# Some Applications of Trigonometry

**Exercise 1**

**1.** A circus artist is climbing a 20 m long rope, which is tightly stretched and tied from the top of a vertical pole to the ground. Find the height of the pole, if the angle made by the rope with the ground level is 30^{0} (see figure).

**2.** A tree breaks due to storm and the broken part bends so that the top of the tree touches the ground making an angle 30^{0} with it. The distance between the foot of the tree to the point where the top touches the ground is 8 m. Find the height of the tree.

**3.** A contractor plans to install two slides for the children to play in a park. For the children below the age of 5 years, she prefers to have a slide whose top is at a height of 1.5 m and is inclined at an angle of 30^{0} to the ground, whereas for elder children, she wants to have a steep slide at a height of 3 m and inclined at an angle of 60^{0} to the ground. What should be the length of the slide in each case?

**4.** The angle of elevation of the top of a tower from a point on the ground, which is 30 m away from the foot of the lower is 30^{0}. Find the height of the tower.

**5.** A kite is flying at a height of 60 m above the ground. The string attached to the kite is temporarily tied to a point on the ground. The inclination of the string with the ground is 60^{0}. Find the length of the string, assuming that there is no slack in the string.

**6.** A 1.5 m tall boy is standing at some distance from a 30 m tall building. The angle of elevation from his eyes to the top of the building increases from 30^{0} to 60^{0} as he walks towards the Find the distance he walked towards the building.

**7.** From a point on the ground, the angles of elevation of the bottom and the top of a transmission tower fixed at the top of a 20 m high building are 45^{0} and 60^{0} respectively. Find the height of the tower.

**8.** A statue, 1.6 m tall, stands on the top of a postal. From a point on the ground, the angle of elevation of the top of the statue is 60^{0} and from the same point the angle of elevation of the top of the pedestal is 45^{0}. Find the height of the pedestal.

**9.** The angle of elevation of the top of a building from the foot of the tower is 30^{0} and the angle of elevation of the top of the tower from the foot of the building is 60^{0}. If the tower is 50 m high, find the height of the building.

**10. ** Two poles of equal heights are standing opposite each other on either side of the road, which is 80 m wide. From a point between them on the road, the angles of elevation of the top of the poles are 60^{0} and 30^{0} respectively. Find the height of the poles and the distances of the point from the poles.

**11. ** A TV tower stands vertically on a bank of a canal.

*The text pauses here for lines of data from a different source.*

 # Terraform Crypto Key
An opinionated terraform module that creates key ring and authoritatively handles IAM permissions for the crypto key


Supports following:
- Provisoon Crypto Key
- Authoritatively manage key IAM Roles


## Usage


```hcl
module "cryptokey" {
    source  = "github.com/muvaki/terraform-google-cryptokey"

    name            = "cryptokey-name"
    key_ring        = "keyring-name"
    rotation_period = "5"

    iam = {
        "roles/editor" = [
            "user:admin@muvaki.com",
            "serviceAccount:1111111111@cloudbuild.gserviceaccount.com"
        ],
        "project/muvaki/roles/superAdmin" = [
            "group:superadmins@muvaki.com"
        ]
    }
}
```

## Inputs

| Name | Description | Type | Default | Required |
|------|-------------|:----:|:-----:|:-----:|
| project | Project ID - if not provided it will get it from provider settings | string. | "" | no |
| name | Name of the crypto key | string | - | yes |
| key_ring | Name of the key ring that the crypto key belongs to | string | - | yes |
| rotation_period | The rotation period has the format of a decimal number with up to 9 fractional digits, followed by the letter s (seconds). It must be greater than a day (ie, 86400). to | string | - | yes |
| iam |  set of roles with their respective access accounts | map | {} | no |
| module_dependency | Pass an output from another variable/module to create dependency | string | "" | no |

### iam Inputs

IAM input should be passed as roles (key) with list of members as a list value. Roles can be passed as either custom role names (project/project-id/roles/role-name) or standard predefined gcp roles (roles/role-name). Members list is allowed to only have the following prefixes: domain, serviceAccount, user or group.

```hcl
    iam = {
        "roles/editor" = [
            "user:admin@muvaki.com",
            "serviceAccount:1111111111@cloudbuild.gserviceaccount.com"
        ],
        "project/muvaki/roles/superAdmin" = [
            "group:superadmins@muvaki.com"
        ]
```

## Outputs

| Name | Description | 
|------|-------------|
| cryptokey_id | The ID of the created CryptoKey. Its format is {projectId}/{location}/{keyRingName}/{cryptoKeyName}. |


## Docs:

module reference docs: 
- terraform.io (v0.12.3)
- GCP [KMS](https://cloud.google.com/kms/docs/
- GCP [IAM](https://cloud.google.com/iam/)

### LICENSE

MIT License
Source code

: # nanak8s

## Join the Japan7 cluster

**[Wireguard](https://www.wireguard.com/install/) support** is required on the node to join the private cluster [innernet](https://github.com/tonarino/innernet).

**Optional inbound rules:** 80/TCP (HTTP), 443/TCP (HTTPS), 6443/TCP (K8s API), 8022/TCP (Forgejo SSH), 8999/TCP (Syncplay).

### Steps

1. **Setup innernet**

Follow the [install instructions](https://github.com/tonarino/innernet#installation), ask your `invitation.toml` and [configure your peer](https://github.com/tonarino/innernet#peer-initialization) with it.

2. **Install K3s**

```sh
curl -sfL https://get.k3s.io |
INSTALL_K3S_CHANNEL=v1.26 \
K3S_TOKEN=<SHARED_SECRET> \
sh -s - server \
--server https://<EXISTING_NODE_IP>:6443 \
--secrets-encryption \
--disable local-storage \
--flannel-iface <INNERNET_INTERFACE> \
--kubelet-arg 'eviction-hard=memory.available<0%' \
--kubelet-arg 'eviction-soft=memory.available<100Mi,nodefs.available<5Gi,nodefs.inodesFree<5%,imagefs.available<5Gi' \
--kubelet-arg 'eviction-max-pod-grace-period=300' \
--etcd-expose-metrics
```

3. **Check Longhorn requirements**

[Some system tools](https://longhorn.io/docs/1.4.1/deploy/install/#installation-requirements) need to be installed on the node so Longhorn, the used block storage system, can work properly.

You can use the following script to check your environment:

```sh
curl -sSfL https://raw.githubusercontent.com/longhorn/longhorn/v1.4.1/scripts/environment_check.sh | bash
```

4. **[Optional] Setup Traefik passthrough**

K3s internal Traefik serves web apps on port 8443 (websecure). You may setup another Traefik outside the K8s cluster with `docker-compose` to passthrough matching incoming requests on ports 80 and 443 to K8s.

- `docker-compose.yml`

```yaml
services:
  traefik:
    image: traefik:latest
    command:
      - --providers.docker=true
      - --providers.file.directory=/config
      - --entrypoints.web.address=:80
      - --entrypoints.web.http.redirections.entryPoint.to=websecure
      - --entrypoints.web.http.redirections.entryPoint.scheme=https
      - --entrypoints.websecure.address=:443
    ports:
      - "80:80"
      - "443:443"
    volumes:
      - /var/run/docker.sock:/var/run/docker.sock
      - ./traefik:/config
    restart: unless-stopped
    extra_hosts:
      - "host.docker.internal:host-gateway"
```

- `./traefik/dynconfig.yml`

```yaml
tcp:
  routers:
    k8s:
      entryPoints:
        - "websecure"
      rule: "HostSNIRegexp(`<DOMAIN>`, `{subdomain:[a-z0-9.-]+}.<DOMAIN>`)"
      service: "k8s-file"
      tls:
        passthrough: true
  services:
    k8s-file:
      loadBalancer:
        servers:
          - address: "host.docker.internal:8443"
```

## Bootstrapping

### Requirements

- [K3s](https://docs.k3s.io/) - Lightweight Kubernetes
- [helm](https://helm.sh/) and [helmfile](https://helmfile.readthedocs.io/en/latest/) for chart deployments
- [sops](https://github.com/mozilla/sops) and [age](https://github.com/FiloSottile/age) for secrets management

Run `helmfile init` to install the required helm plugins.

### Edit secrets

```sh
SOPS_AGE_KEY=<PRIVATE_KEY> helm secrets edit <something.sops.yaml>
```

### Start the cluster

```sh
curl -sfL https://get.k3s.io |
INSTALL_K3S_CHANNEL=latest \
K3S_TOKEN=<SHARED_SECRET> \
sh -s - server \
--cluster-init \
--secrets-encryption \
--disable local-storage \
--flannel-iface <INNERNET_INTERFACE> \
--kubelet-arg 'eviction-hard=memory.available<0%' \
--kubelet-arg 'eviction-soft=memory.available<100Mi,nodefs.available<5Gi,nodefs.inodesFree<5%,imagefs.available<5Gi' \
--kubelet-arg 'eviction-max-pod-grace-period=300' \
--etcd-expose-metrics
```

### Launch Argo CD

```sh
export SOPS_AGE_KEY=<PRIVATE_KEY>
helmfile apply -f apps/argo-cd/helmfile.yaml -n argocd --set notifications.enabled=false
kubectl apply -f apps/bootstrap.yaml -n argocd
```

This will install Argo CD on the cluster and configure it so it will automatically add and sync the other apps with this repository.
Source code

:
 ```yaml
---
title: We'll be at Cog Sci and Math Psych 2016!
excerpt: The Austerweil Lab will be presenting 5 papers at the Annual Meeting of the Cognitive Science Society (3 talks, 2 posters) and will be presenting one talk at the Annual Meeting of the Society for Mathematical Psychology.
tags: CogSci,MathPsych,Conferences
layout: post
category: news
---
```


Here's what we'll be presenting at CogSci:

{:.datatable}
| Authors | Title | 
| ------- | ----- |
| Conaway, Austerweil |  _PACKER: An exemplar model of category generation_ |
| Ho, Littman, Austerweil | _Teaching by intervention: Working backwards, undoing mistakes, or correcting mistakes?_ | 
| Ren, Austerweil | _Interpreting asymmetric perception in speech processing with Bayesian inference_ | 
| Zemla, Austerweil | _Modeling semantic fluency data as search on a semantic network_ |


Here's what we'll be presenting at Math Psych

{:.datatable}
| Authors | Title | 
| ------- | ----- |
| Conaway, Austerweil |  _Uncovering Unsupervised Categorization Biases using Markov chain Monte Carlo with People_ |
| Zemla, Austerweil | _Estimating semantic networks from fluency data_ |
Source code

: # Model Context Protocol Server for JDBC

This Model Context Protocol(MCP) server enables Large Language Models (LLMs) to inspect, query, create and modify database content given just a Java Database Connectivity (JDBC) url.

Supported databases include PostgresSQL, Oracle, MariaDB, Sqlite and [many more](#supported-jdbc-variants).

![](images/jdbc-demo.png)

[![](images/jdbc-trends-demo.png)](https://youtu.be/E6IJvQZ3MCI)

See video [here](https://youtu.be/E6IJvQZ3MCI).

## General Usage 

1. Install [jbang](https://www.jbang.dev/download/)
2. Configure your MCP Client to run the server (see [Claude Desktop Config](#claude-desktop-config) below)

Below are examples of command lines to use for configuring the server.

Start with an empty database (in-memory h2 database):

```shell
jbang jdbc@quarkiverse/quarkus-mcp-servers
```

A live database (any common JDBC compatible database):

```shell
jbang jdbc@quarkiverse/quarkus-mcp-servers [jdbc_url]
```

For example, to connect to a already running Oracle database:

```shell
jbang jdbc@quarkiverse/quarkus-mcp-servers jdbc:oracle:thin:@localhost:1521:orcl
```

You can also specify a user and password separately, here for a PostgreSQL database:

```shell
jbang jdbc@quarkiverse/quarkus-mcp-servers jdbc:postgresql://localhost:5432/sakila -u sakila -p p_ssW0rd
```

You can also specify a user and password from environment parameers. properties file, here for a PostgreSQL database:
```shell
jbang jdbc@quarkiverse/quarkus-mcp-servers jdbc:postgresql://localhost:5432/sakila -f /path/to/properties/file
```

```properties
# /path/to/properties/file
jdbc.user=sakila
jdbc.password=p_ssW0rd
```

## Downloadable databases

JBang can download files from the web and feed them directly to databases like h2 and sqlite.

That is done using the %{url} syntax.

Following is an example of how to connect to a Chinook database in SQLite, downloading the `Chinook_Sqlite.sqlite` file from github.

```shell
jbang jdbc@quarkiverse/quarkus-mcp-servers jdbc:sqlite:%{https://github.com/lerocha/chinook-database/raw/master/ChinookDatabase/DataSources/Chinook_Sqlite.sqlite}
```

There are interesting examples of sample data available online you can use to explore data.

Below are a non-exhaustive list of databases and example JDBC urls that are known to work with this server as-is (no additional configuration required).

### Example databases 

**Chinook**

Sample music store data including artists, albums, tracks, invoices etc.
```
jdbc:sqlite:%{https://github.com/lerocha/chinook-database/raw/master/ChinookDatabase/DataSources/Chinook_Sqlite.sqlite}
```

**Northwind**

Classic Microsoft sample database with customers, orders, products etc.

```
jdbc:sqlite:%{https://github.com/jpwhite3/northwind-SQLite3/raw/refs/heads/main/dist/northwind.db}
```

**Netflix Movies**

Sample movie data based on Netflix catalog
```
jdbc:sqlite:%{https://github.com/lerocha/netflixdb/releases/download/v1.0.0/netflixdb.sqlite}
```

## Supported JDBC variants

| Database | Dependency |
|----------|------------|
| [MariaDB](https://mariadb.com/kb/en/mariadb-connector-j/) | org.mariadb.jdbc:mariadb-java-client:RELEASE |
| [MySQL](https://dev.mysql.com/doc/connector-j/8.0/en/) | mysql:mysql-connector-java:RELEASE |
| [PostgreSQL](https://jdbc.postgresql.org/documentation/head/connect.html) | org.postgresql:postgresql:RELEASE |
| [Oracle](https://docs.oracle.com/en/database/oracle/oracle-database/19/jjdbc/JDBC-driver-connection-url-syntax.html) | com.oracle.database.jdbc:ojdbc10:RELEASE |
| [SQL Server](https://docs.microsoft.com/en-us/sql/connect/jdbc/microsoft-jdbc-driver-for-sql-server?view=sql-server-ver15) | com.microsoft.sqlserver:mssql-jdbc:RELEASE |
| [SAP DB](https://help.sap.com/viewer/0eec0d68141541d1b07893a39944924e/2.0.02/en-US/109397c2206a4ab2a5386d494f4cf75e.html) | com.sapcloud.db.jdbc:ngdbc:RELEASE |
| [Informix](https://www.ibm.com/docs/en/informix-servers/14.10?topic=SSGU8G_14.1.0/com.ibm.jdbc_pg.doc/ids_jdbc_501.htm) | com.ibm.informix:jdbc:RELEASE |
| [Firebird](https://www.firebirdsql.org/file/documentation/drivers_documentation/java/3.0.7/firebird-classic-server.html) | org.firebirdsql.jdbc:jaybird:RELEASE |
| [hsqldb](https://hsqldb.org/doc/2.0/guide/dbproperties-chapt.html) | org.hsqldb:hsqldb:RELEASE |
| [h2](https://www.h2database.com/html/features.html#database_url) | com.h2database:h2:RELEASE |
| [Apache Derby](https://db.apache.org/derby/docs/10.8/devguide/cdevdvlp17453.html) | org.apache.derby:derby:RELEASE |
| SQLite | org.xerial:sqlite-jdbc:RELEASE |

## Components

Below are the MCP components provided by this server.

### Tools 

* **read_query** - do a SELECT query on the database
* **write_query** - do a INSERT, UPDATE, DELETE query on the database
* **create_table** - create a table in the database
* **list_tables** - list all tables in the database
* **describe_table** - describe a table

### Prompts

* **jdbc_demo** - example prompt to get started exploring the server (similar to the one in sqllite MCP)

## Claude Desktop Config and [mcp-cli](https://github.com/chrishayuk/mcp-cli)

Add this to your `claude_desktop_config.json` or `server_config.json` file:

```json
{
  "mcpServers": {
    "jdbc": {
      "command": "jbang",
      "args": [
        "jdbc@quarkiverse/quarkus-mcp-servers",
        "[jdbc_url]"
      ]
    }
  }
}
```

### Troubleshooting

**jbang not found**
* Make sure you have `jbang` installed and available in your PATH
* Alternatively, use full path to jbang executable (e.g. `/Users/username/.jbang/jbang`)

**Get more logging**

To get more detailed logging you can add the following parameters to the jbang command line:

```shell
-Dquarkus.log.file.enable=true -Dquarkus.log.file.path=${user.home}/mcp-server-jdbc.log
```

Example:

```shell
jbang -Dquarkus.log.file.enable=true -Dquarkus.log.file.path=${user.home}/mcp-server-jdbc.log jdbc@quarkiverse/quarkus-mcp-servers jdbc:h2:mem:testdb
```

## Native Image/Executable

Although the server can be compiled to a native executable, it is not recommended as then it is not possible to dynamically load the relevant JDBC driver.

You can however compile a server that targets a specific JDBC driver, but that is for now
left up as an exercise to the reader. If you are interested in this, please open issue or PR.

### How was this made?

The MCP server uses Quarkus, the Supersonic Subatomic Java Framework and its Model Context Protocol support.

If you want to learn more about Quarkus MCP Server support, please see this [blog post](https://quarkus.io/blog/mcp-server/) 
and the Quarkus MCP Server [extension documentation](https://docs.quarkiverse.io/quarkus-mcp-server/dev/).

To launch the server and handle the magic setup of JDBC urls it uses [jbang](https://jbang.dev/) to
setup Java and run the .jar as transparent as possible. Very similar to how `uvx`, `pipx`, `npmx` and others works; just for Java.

From a point on the other bank directly opposite the tower, the angle of elevation of the top of the tower is 60^{0}. From another point 20 m away from this point on the line joining this point to the foot of the tower, the angle of elevation of the top of the tower is 30^{0} (see figure). Find the height of the tower and the width of the canal.

**12.** From the top of a 7 m high building, the angle of elevation of the top of a cable tower is 60^{0} and the angle of depression of its foot is 45^{0}. Determine the height of the tower.

**13.** As observed from the top of a 75 m high lighthouse from the sea-level, the angles of depression of two ships are 30^{0} and 45^{0}. If one ship is exactly behind the other on the same side of the lighthouse, find the distance between two ships.

**14.** A 1.2 m tall girl spots a balloon moving with the wind in a horizontal line at a height of 88.2 m from the ground. The angle of elevation of the balloon from the eyes of the girl at any distant is 60^{0}. After some time, the angle of elevation reduces to 30^{0} (see figure). Find the distance travelled by the balloon during the interval.

**15. ** A straight highway leads to the foot of a tower. A man standing at the top of the tower observes a car at an angle of depression of 30^{0}, which is approaching the foot of the tower with a uniform speed. Six seconds later, the angle of depression of the car is found to be 60^{0}. Find the time taken by the car to reach the foot of the tower from this point.

**16. ** The angles of elevation of the top of a tower from two points at a distance of 4 m and 9 m from the base of the tower and in the same straight line with it are complementary. Prove that the height of the tower is 6 m.